Dr. Maura Kennedy, Mass General’s chief of geriatric emergency medicine, described an octogenarian woman with a respiratory infection who languished in the ER for more than 24 hours after physicians decided she needed inpatient care.

“She wasn’t mobilized, she had nothing to cognitively engage her, she hadn’t eaten and she became increasingly agitated, trying to get off the stretcher and arguing with staff,” Kennedy said. “After a prolonged hospital stay, she left the hospital more disabled than she was when she came in.”

How to stay healthier when waiting

When asked what older adults could do about these problems, ER doctors pointed to the need for larger system and policy changes. Still, they had several suggestions.

“Have another person there with you to advocate,” said Jesse Pines, chief of clinical innovation at US Acute Care Solutions. The advocate should speak up if they feel you’re getting worse or if staffers are missing problems.

Dr. Alexander Janke, a clinical instructor of emergency medicine at the University of Michigan, advises people to be prepared to wait at an ER and to bring a medication list and their medications.

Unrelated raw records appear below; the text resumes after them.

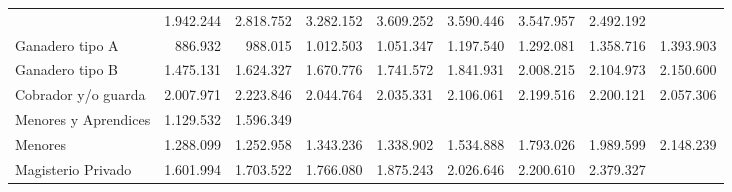 \begin{tabular}{lllllllll}
  \multicolumn{1}{|r}{} &
  \multicolumn{1}{r}{1.942.244} &
  \multicolumn{1}{r}{2.818.752} &
  \multicolumn{1}{r}{3.282.152} &
  \multicolumn{1}{r}{3.609.252} &
  \multicolumn{1}{r}{3.590.446} &
  \multicolumn{1}{r}{3.547.957} &
  \multicolumn{1}{r}{2.492.192} \\
\multicolumn{1}{l}{\hspace{1em}Ganadero tipo A} &
  \multicolumn{1}{|r}{886.932} &
  \multicolumn{1}{r}{988.015} &
  \multicolumn{1}{r}{1.012.503} &
  \multicolumn{1}{r}{1.051.347} &
  \multicolumn{1}{r}{1.197.540} &
  \multicolumn{1}{r}{1.292.081} &
  \multicolumn{1}{r}{1.358.716} &
  \multicolumn{1}{r}{1.393.903} \\
\multicolumn{1}{l}{\hspace{1em}Ganadero tipo B} &
  \multicolumn{1}{|r}{1.475.131} &
  \multicolumn{1}{r}{1.624.327} &
  \multicolumn{1}{r}{1.670.776} &
  \multicolumn{1}{r}{1.741.572} &
  \multicolumn{1}{r}{1.841.931} &
  \multicolumn{1}{r}{2.008.215} &
  \multicolumn{1}{r}{2.104.973} &
  \multicolumn{1}{r}{2.150.600} \\
\multicolumn{1}{l}{\hspace{1em}Cobrador y/o guarda} &
  \multicolumn{1}{|r}{2.007.971} &
  \multicolumn{1}{r}{2.223.846} &
  \multicolumn{1}{r}{2.044.764} &
  \multicolumn{1}{r}{2.035.331} &
  \multicolumn{1}{r}{2.106.061} &
  \multicolumn{1}{r}{2.199.516} &
  \multicolumn{1}{r}{2.200.121} &
  \multicolumn{1}{r}{2.057.306} \\
\multicolumn{1}{l}{\hspace{1em}Menores y Aprendices} &
  \multicolumn{1}{|r}{1.129.532} &
  \multicolumn{1}{r}{1.596.349} &
  \multicolumn{1}{r}{} &
  \multicolumn{1}{r}{} &
  \multicolumn{1}{r}{} &
  \multicolumn{1}{r}{} &
  \multicolumn{1}{r}{} &
  \multicolumn{1}{r}{} \\
\multicolumn{1}{l}{\hspace{1em}Menores} &
  \multicolumn{1}{|r}{1.288.099} &
  \multicolumn{1}{r}{1.252.958} &
  \multicolumn{1}{r}{1.343.236} &
  \multicolumn{1}{r}{1.338.902} &
  \multicolumn{1}{r}{1.534.888} &
  \multicolumn{1}{r}{1.793.026} &
  \multicolumn{1}{r}{1.989.599} &
  \multicolumn{1}{r}{2.148.239} \\
\multicolumn{1}{l}{\hspace{1em}Magisterio Privado} &
  \multicolumn{1}{|r}{1.601.994} &
  \multicolumn{1}{r}{1.703.522} &
  \multicolumn{1}{r}{1.766.080} &
  \multicolumn{1}{r}{1.875.243} &
  \multicolumn{1}{r}{2.026.646} &
  \multicolumn{1}{r}{2.200.610} &
  \multicolumn{1}{r}{2.379.327} &

\end{tabular}
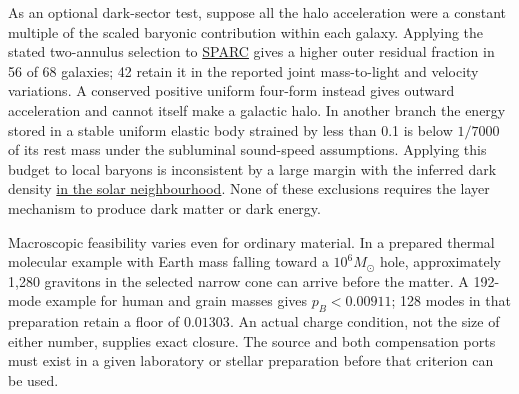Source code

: As an optional dark-sector test, suppose all the halo acceleration were a constant multiple of the scaled baryonic contribution within each galaxy. Applying the stated two-annulus selection to \href{https://arxiv.org/abs/1606.09251}{SPARC} gives a higher outer residual fraction in 56 of 68 galaxies; 42 retain it in the reported joint mass-to-light and velocity variations. A conserved positive uniform four-form instead gives outward acceleration and cannot itself make a galactic halo. In another branch the energy stored in a stable uniform elastic body strained by less than 0.1 is below \(1/7000\) of its rest mass under the subluminal sound-speed assumptions. Applying this budget to local baryons is inconsistent by a large margin with the inferred dark density \href{https://arxiv.org/abs/1509.05334}{in the solar neighbourhood}. None of these exclusions requires the layer mechanism to produce dark matter or dark energy.

Macroscopic feasibility varies even for ordinary material. In a prepared thermal molecular example with Earth mass falling toward a \(10^6M_\odot\) hole, approximately 1,280 gravitons in the selected narrow cone can arrive before the matter. A 192-mode example for human and grain masses gives \(p_B<0.00911\); 128 modes in that preparation retain a floor of \(0.01303\). An actual charge condition, not the size of either number, supplies exact closure. The source and both compensation ports must exist in a given laboratory or stellar preparation before that criterion can be used.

To stay oriented and reduce the possibility of delirium, “make sure you have your hearing aids and eyeglasses,” said Dr. Michael Malone, medical director of senior services for Advocate Aurora Health in Wisconsin and Illinois. “Whenever possible, try to get up and move around.”

Friends or family caregivers who accompany older adults to the ER should ask to be at their bedside when possible. “Try to make sure they eat, drink, get to the bathroom and take routine medications for underlying medical conditions,” Malone said.

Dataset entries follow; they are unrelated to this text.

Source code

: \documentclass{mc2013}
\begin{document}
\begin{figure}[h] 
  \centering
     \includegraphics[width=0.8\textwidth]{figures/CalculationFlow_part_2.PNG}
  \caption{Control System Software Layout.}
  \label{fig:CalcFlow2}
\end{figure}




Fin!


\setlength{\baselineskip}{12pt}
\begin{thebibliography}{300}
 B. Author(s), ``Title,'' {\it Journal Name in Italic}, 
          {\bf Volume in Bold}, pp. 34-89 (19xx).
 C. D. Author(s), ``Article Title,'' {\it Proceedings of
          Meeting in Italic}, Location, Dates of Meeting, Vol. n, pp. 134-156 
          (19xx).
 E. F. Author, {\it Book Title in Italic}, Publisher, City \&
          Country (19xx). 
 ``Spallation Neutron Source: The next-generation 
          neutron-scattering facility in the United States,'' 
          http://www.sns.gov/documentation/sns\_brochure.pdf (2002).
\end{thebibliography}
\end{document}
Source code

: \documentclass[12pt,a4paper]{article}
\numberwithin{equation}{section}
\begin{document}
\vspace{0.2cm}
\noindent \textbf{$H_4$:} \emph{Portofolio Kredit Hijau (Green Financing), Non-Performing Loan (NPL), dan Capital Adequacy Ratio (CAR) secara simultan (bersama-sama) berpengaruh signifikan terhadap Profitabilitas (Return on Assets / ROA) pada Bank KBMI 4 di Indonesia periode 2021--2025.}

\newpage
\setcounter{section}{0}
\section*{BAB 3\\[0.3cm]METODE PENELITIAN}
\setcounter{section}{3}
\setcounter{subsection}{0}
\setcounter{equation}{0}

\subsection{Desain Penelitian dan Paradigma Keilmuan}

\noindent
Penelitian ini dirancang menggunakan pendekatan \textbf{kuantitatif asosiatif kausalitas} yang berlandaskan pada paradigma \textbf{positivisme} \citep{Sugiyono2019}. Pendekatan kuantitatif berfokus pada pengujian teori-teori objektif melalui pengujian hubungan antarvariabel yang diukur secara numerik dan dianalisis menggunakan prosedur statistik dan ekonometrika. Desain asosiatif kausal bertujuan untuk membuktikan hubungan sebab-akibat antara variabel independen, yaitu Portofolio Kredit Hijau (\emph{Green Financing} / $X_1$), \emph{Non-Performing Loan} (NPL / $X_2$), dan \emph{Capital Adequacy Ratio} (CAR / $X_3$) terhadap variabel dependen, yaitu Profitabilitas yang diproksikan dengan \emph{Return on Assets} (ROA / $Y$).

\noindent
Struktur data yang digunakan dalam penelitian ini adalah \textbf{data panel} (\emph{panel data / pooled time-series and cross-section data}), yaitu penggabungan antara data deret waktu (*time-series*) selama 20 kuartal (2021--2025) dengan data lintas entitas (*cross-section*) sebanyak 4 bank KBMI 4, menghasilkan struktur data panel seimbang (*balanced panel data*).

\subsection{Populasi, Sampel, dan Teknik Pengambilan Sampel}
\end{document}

Older adults or caregivers should try to bring “things that would engage you cognitively: magazines, books … music, anything that you might focus on in a hallway,” Kennedy said.

“Experienced patients often show up with eye masks and ear plugs” to help them rest in ERs with nonstop stimulation, said Zikry of UCLA. Finally, “bring something to eat and drink in case you can’t get to the cafeteria or it’s a while before staffers bring these to you.”